Hi,
I’ve implemented Navmesh generation from sidewalks. Then I linked some of the trangles with UserConnections, which stand for a crosswalk each. My question is now, how would you implement a traffic light? My idea is to set an additional flag on the Node, which is similar to “walkable”, but which is not interpreted by the pathfinding. Let’s call this flag “redLight”. The seeker checks for that flag on each node it switches to (current node) and once it found that flag, it stops the whole seeking and walking until the light turns green.
Do you think this is a reasonable approach? And how (or better: where) would you implement that behaviour? Extend the seeker, add a new path modifier or create a separate behaviour component that controls the seeker?
You could use tags. http://arongranberg.com/astar/docs/tags.php
Your movement script could follow the path, and when it detects that it is about to walk on a crosswalk, it will first check that it the light is not red before it walks, otherwise it will wait. Do not extend the seeker, instead write a movement script which calls the seeker. Using this approach you could also add a small penalty to traversing crosswalks.
I don’t yet get the tags thing, but controlling the Seeker and AIPath from a third component looks like a fine idea.
At the moment I’m extending Node, UserConnection and AstarPath.ApplyLinks. UserConnection got an additional flag which is applied to the nodes in ApplyLinks. Now the plan is to ask the seeker for the current and next nodes. Problem is that if a special node is within the “Pick next waypoint dist” range or it was passed since the last fixedUpdate, it’s simply skipped by AIPath.CalculateVelocity.
So how would you check whether the seeker currently stands on a special tagged node/triangle?
The super easy way would be: Node node = AstarPath.active.GetNearest (transform.position).node; if (node.tag == 1) { //Or some other tag Debug.Log ("We are standing on a marked node"); }
Thanks, but I guess I asked my question a little bit wrong.
What I have is an attribute in Node, that tells which node it has a special crosswalk connection to. I’ve implemented that as a dictionary, where all keys are connected nodes and the values tell if that connection should cause a seeker stop or not.
It’s easy to get the node the seeker is standing on with your code, but while the seeker stands on that node, the path (Seeker.GetCurrentPath) might not contain the other part of the connection anymore, depending on the settings.

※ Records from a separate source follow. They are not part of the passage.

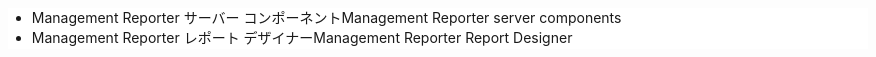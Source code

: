 <ul>
<li><span data-ttu-id="e2ccb-397">Management Reporter サーバー コンポーネント</span><span class="sxs-lookup"><span data-stu-id="e2ccb-397">Management Reporter server components</span></span></li>
<li><span data-ttu-id="e2ccb-398">Management Reporter レポート デザイナー</span><span class="sxs-lookup"><span data-stu-id="e2ccb-398">Management Reporter Report Designer</span></span></li>
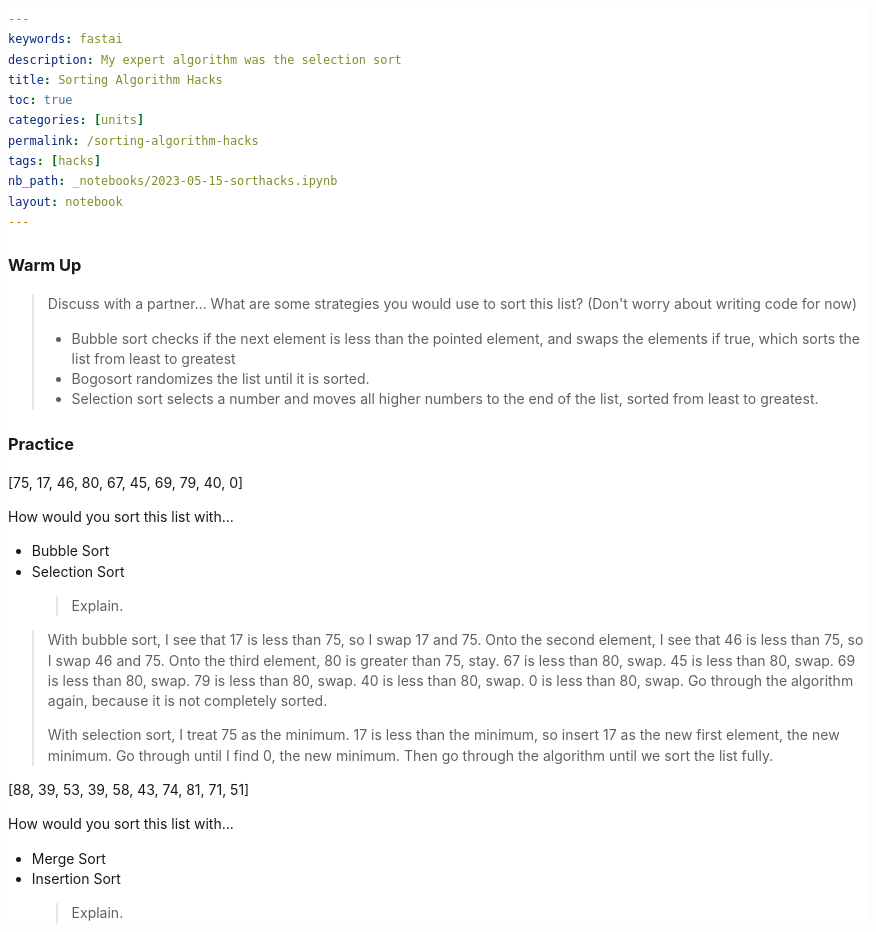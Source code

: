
 ```yaml
---
keywords: fastai
description: My expert algorithm was the selection sort
title: Sorting Algorithm Hacks
toc: true
categories: [units]
permalink: /sorting-algorithm-hacks
tags: [hacks]
nb_path: _notebooks/2023-05-15-sorthacks.ipynb
layout: notebook
---
```




<div class="container" id="notebook-container">
        
<div class="cell border-box-sizing text_cell rendered"><div class="inner_cell">
<div class="text_cell_render border-box-sizing rendered_html">
<h3 id="Warm-Up">Warm Up<a class="anchor-link" href="#Warm-Up"> </a></h3><blockquote><p>Discuss with a partner... 
What are some strategies you would use to sort this list? (Don't worry about writing code for now)</p>
<ul>
<li>Bubble sort checks if the next element is less than the pointed element, and swaps the elements if true, which sorts the list from least to greatest</li>
<li>Bogosort randomizes the list until it is sorted.</li>
<li>Selection sort selects a number and moves all higher numbers to the end of the list, sorted from least to greatest.</li>
</ul>
</blockquote>

</div>
</div>
</div>
<div class="cell border-box-sizing text_cell rendered"><div class="inner_cell">
<div class="text_cell_render border-box-sizing rendered_html">
<h3 id="Practice">Practice<a class="anchor-link" href="#Practice"> </a></h3><p>[75, 17, 46, 80, 67, 45, 69, 79, 40, 0]</p>
<p>How would you sort this list with...</p>
<ul>
<li>Bubble Sort</li>
<li>Selection Sort<blockquote><p>Explain.</p>
</blockquote>
</li>
</ul>
<blockquote><p>With bubble sort, I see that 17 is less than 75, so I swap 17 and 75. Onto the second element, I see that 46 is less than 75, so I swap 46 and 75. Onto the third element, 80 is greater than 75, stay. 67 is less than 80, swap. 45 is less than 80, swap. 69 is less than 80, swap. 79 is less than 80, swap. 40 is less than 80, swap. 0 is less than 80, swap. Go through the algorithm again, because it is not completely sorted.</p>
<p>With selection sort, I treat 75 as the minimum. 17 is less than the minimum, so insert 17 as the new first element, the new minimum. Go through until I find 0, the new minimum. Then go through the algorithm until we sort the list fully.</p>
</blockquote>
<p>[88, 39, 53, 39, 58, 43, 74, 81, 71, 51]</p>
<p>How would you sort this list with...</p>
<ul>
<li>Merge Sort</li>
<li>Insertion Sort<blockquote><p>Explain.</p>
</blockquote>
</li>
</ul>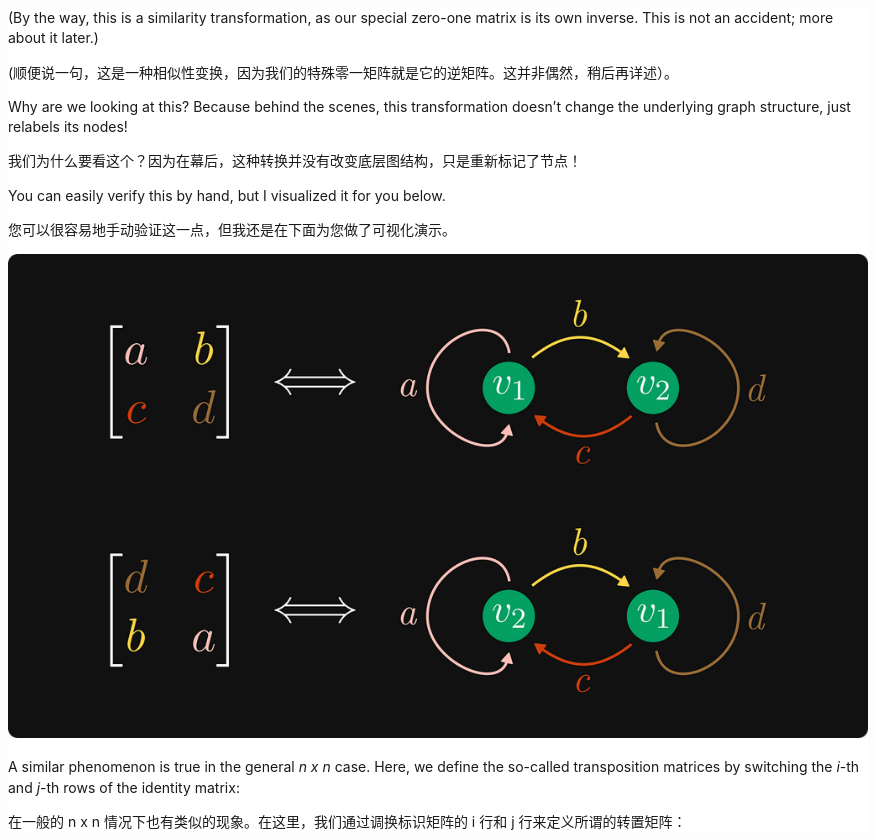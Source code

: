 (By the way, this is a similarity transformation, as our special zero-one matrix is its own inverse. This is not an accident; more about it later.)  

(顺便说一句，这是一种相似性变换，因为我们的特殊零一矩阵就是它的逆矩阵。这并非偶然，稍后再详述）。

Why are we looking at this? Because behind the scenes, this transformation doesn’t change the underlying graph structure, just relabels its nodes!  

我们为什么要看这个？因为在幕后，这种转换并没有改变底层图结构，只是重新标记了节点！

You can easily verify this by hand, but I visualized it for you below.  

您可以很容易地手动验证这一点，但我还是在下面为您做了可视化演示。

[![](https3A2F2Fsubstack-post-media.s3.amazonaws.com2Fpublic2Fimages2F8c30ce87-490e-4b74-9b57-624dd9f1bb8f_1920x1080.png)](https://substackcdn.com/image/fetch/f_auto,q_auto:good,fl_progressive:steep/https%3A%2F%2Fsubstack-post-media.s3.amazonaws.com%2Fpublic%2Fimages%2F8c30ce87-490e-4b74-9b57-624dd9f1bb8f_1920x1080.png)

A similar phenomenon is true in the general _n x n_ case. Here, we define the so-called transposition matrices by switching the _i_\-th and _j_\-th rows of the identity matrix:  

在一般的 n x n 情况下也有类似的现象。在这里，我们通过调换标识矩阵的 i 行和 j 行来定义所谓的转置矩阵：
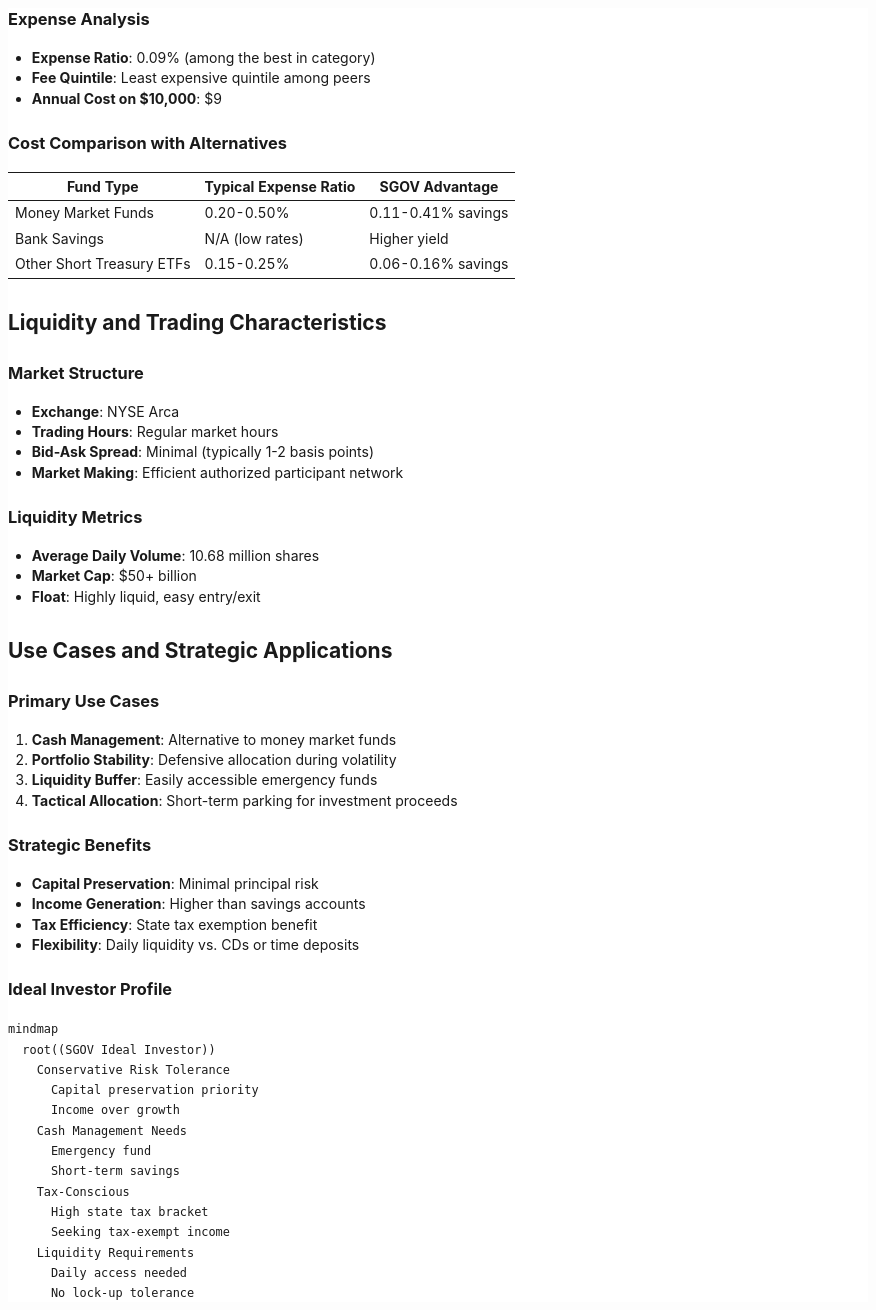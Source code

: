 ### Expense Analysis
- **Expense Ratio**: 0.09% (among the best in category)
- **Fee Quintile**: Least expensive quintile among peers
- **Annual Cost on $10,000**: $9

### Cost Comparison with Alternatives
| Fund Type | Typical Expense Ratio | SGOV Advantage |
|-----------|---------------------|----------------|
| Money Market Funds | 0.20-0.50% | 0.11-0.41% savings |
| Bank Savings | N/A (low rates) | Higher yield |
| Other Short Treasury ETFs | 0.15-0.25% | 0.06-0.16% savings |

## Liquidity and Trading Characteristics

### Market Structure
- **Exchange**: NYSE Arca
- **Trading Hours**: Regular market hours
- **Bid-Ask Spread**: Minimal (typically 1-2 basis points)
- **Market Making**: Efficient authorized participant network

### Liquidity Metrics
- **Average Daily Volume**: 10.68 million shares
- **Market Cap**: $50+ billion
- **Float**: Highly liquid, easy entry/exit

## Use Cases and Strategic Applications

### Primary Use Cases
1. **Cash Management**: Alternative to money market funds
2. **Portfolio Stability**: Defensive allocation during volatility
3. **Liquidity Buffer**: Easily accessible emergency funds
4. **Tactical Allocation**: Short-term parking for investment proceeds

### Strategic Benefits
- **Capital Preservation**: Minimal principal risk
- **Income Generation**: Higher than savings accounts
- **Tax Efficiency**: State tax exemption benefit
- **Flexibility**: Daily liquidity vs. CDs or time deposits

### Ideal Investor Profile
```mermaid
mindmap
  root((SGOV Ideal Investor))
    Conservative Risk Tolerance
      Capital preservation priority
      Income over growth
    Cash Management Needs
      Emergency fund
      Short-term savings
    Tax-Conscious
      High state tax bracket
      Seeking tax-exempt income
    Liquidity Requirements
      Daily access needed
      No lock-up tolerance
```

What I’m gonna try now is iterating over the whole path every time it’s recalculated and saving all crosswalks (by their index in the path) in a separate attribute. Then, in Update, I can check whether the rest of the path has a length where it should have passed a crosswalk. E.g. if there was a crosswalk detected on nodes 4 and 5 in a 20 nodes path, then you can tell that you are on a crosswalk if the current path length is 16 or less.